Add code to spawn the new SceneCapture2D component and get settings from the ColorCapture:
CaptureManager.h
protected:
ASceneCapture2D* SegmentationCapture = nullptr;
void SpawnSegmentationCaptureComponent(ASceneCapture2D* ColorCapture);CaptureManager.cpp
void ACaptureManager::SpawnSegmentationCaptureComponent(ASceneCapture2D* ColorCapture){
// Spawning a new SceneCaptureComponent
ASceneCapture2D* newSegmentationCapture = (ASceneCapture2D*) GetWorld()->SpawnActor<ASceneCapture2D>(ASceneCapture2D::StaticClass());
if(!newSegmentationCapture){ // nullptr check
UE_LOG(LogTemp, Error, TEXT("Failed to spawn SegmentationComponent"));
return;
}
// Register new CaptureComponent to game
newSegmentationCapture->GetCaptureComponent2D()->RegisterComponent();
// Attach SegmentationCaptureComponent to match ColorCaptureComponent
newSegmentationCapture->AttachToActor(ColorCapture, FAttachmentTransformRules::SnapToTargetNotIncludingScale);
// Get values from "parent" ColorCaptureComponent
newSegmentationCapture->GetCaptureComponent2D()->FOVAngle = ColorCapture->GetCaptureComponent2D()->FOVAngle;
// Set pointer to new segmentation capture component
SegmentationCapture = newSegmentationCapture;
UE_LOG(LogTemp, Warning, TEXT("Done..."));
}CaptureManager.h
protected:
void SetupSegmentationCaptureComponent(ASceneCapture2D* SegmentationCapture);CaptureManager.cpp
void ACaptureManager::SetupSegmentationCaptureComponent(ASceneCapture2D* ColorCapture){
// Spawn SegmentationCaptureComponents
SpawnSegmentationCaptureComponent(ColorCapture);
// Setup SegmentationCaptureComponent
SetupColorCaptureComponent(SegmentationCapture);
// Assign PostProcess Material
if(PostProcessMaterial){ // check nullptr
SegmentationCapture->GetCaptureComponent2D()->AddOrUpdateBlendable(PostProcessMaterial);
} else {
UE_LOG(LogTemp, Error, TEXT("PostProcessMaterial was nullptr!"));
}
}CaptureManager.cpp
void ACaptureManager::BeginPlay()
{
Super::BeginPlay();
SetupColorCaptureComponent(ColorCaptureComponents);
SetupSegmentationCaptureComponent(ColorCaptureComponents);
}To save the image information from SegmentationCapture we can simply use the CaptureColorNonBlocking() method.

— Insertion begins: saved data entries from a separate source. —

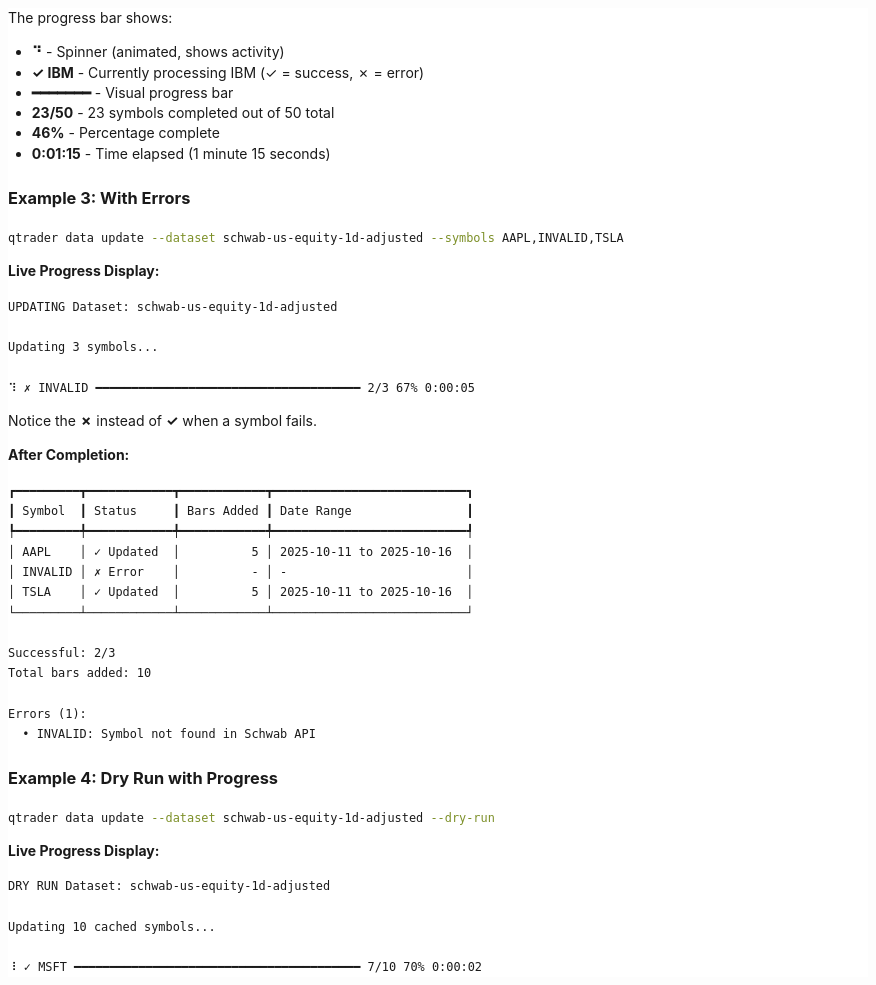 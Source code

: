 The progress bar shows:

- **⠙** - Spinner (animated, shows activity)
- **✓ IBM** - Currently processing IBM (✓ = success, ✗ = error)
- **━━━━━━━** - Visual progress bar
- **23/50** - 23 symbols completed out of 50 total
- **46%** - Percentage complete
- **0:01:15** - Time elapsed (1 minute 15 seconds)

### Example 3: With Errors

```bash
qtrader data update --dataset schwab-us-equity-1d-adjusted --symbols AAPL,INVALID,TSLA
```

**Live Progress Display:**

```
UPDATING Dataset: schwab-us-equity-1d-adjusted

Updating 3 symbols...

⠹ ✗ INVALID ━━━━━━━━━━━━━━━━━━━━━━━━━━━━━━━━━━━━━ 2/3 67% 0:00:05
```

Notice the **✗** instead of **✓** when a symbol fails.

**After Completion:**

```
┏━━━━━━━━━┳━━━━━━━━━━━━┳━━━━━━━━━━━━┳━━━━━━━━━━━━━━━━━━━━━━━━━━━┓
┃ Symbol  ┃ Status     ┃ Bars Added ┃ Date Range                ┃
┡━━━━━━━━━╇━━━━━━━━━━━━╇━━━━━━━━━━━━╇━━━━━━━━━━━━━━━━━━━━━━━━━━━┩
│ AAPL    │ ✓ Updated  │          5 │ 2025-10-11 to 2025-10-16  │
│ INVALID │ ✗ Error    │          - │ -                         │
│ TSLA    │ ✓ Updated  │          5 │ 2025-10-11 to 2025-10-16  │
└─────────┴────────────┴────────────┴───────────────────────────┘

Successful: 2/3
Total bars added: 10

Errors (1):
  • INVALID: Symbol not found in Schwab API
```

### Example 4: Dry Run with Progress

```bash
qtrader data update --dataset schwab-us-equity-1d-adjusted --dry-run
```

**Live Progress Display:**

```
DRY RUN Dataset: schwab-us-equity-1d-adjusted

Updating 10 cached symbols...

⠸ ✓ MSFT ━━━━━━━━━━━━━━━━━━━━━━━━━━━━━━━━━━━━━━━━ 7/10 70% 0:00:02
```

Be sure to set isSegmentation = true to get PNG compressed data.
The IImageWrapperModule's wrapping of the data is still done in GameThread rather than in a async call, which can actually consume more runtime than the saving to disk. Simply pushing the WrapperModule into the async procedure does suffice since 1) it is a shared pointer, 2) the ImageWrapperModule.CreateImageWrapper(...) needs to be called from GameThread. I am grateful for any ideas on that..

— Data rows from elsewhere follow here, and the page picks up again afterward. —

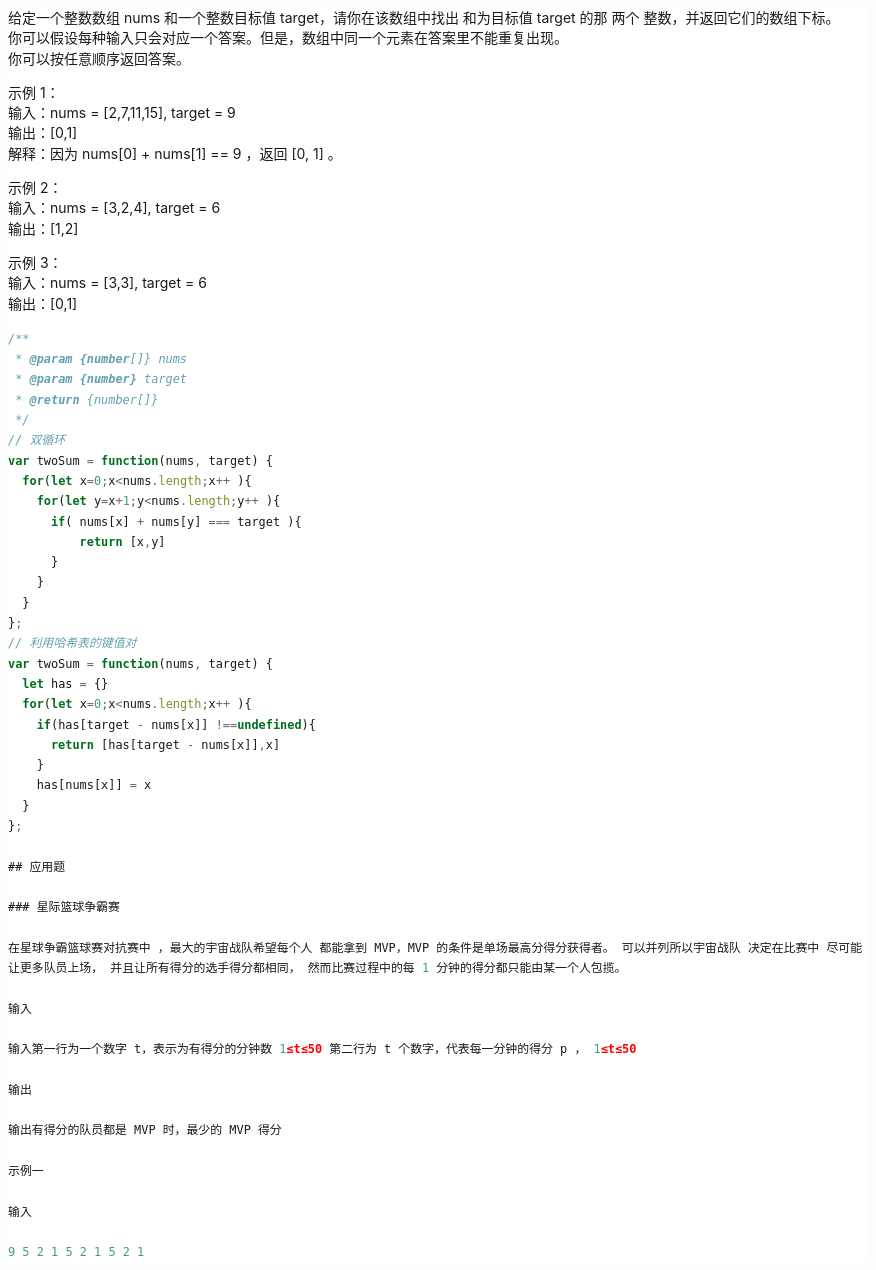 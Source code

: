给定一个整数数组 nums 和一个整数目标值 target，请你在该数组中找出 和为目标值 target  的那 两个 整数，并返回它们的数组下标。  
你可以假设每种输入只会对应一个答案。但是，数组中同一个元素在答案里不能重复出现。  
你可以按任意顺序返回答案。

 

示例 1：  
输入：nums = [2,7,11,15], target = 9  
输出：[0,1]  
解释：因为 nums[0] + nums[1] == 9 ，返回 [0, 1] 。  

示例 2：  
输入：nums = [3,2,4], target = 6  
输出：[1,2]  

示例 3：  
输入：nums = [3,3], target = 6  
输出：[0,1]


``` javascript
/**
 * @param {number[]} nums
 * @param {number} target
 * @return {number[]}
 */
// 双循环
var twoSum = function(nums, target) {
  for(let x=0;x<nums.length;x++ ){
    for(let y=x+1;y<nums.length;y++ ){
      if( nums[x] + nums[y] === target ){
          return [x,y]
      }
    }
  }
};
// 利用哈希表的键值对
var twoSum = function(nums, target) {
  let has = {}
  for(let x=0;x<nums.length;x++ ){
    if(has[target - nums[x]] !==undefined){
      return [has[target - nums[x]],x]
    }
    has[nums[x]] = x
  }
};

## 应用题

### 星际篮球争霸赛

在星球争霸篮球赛对抗赛中 ，最大的宇宙战队希望每个人 都能拿到 MVP，MVP 的条件是单场最高分得分获得者。 可以并列所以宇宙战队 决定在比赛中 尽可能让更多队员上场， 并且让所有得分的选手得分都相同， 然而比赛过程中的每 1 分钟的得分都只能由某一个人包揽。

输入

输入第一行为一个数字 t，表示为有得分的分钟数 1≤t≤50 第二行为 t 个数字，代表每一分钟的得分 p ， 1≤t≤50

输出

输出有得分的队员都是 MVP 时，最少的 MVP 得分

示例一

输入

9 5 2 1 5 2 1 5 2 1
``` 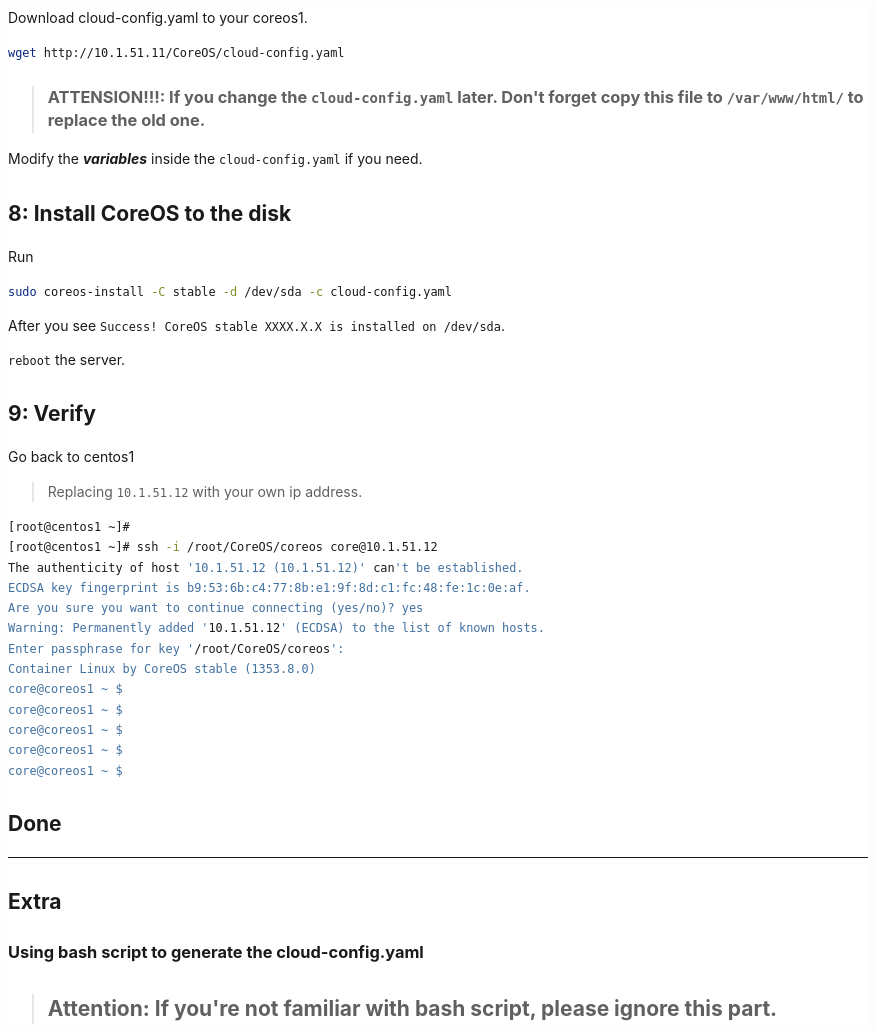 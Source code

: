 Download cloud-config.yaml to your coreos1.

```bash
wget http://10.1.51.11/CoreOS/cloud-config.yaml
```

> ### ATTENSION!!!: If you change the `cloud-config.yaml` later. Don't forget copy this file to `/var/www/html/` to replace the old one.

Modify the ***variables*** inside the `cloud-config.yaml` if you need.

## 8: Install CoreOS to the disk

Run

```bash
sudo coreos-install -C stable -d /dev/sda -c cloud-config.yaml
``` 

After you see `Success! CoreOS stable XXXX.X.X is installed on /dev/sda`.

`reboot` the server.

## 9: Verify

Go back to centos1

> Replacing `10.1.51.12` with your own ip address.

```bash
[root@centos1 ~]# 
[root@centos1 ~]# ssh -i /root/CoreOS/coreos core@10.1.51.12
The authenticity of host '10.1.51.12 (10.1.51.12)' can't be established.
ECDSA key fingerprint is b9:53:6b:c4:77:8b:e1:9f:8d:c1:fc:48:fe:1c:0e:af.
Are you sure you want to continue connecting (yes/no)? yes
Warning: Permanently added '10.1.51.12' (ECDSA) to the list of known hosts.
Enter passphrase for key '/root/CoreOS/coreos': 
Container Linux by CoreOS stable (1353.8.0)
core@coreos1 ~ $            
core@coreos1 ~ $ 
core@coreos1 ~ $ 
core@coreos1 ~ $ 
core@coreos1 ~ $ 
```

## Done

---

## Extra

### Using bash script to generate the cloud-config.yaml

>## Attention: If you're not familiar with bash script, please ignore this part.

It is possible that an image is saved every game tick at high fps. If saving to disk is actually slower than the delta time of the game tick another call to the shared IImageWrapper is made while its buffer is read for saving to disk. This results in a game crash. This should be fixable by adding semaphores, I just did not have the time to test this yet.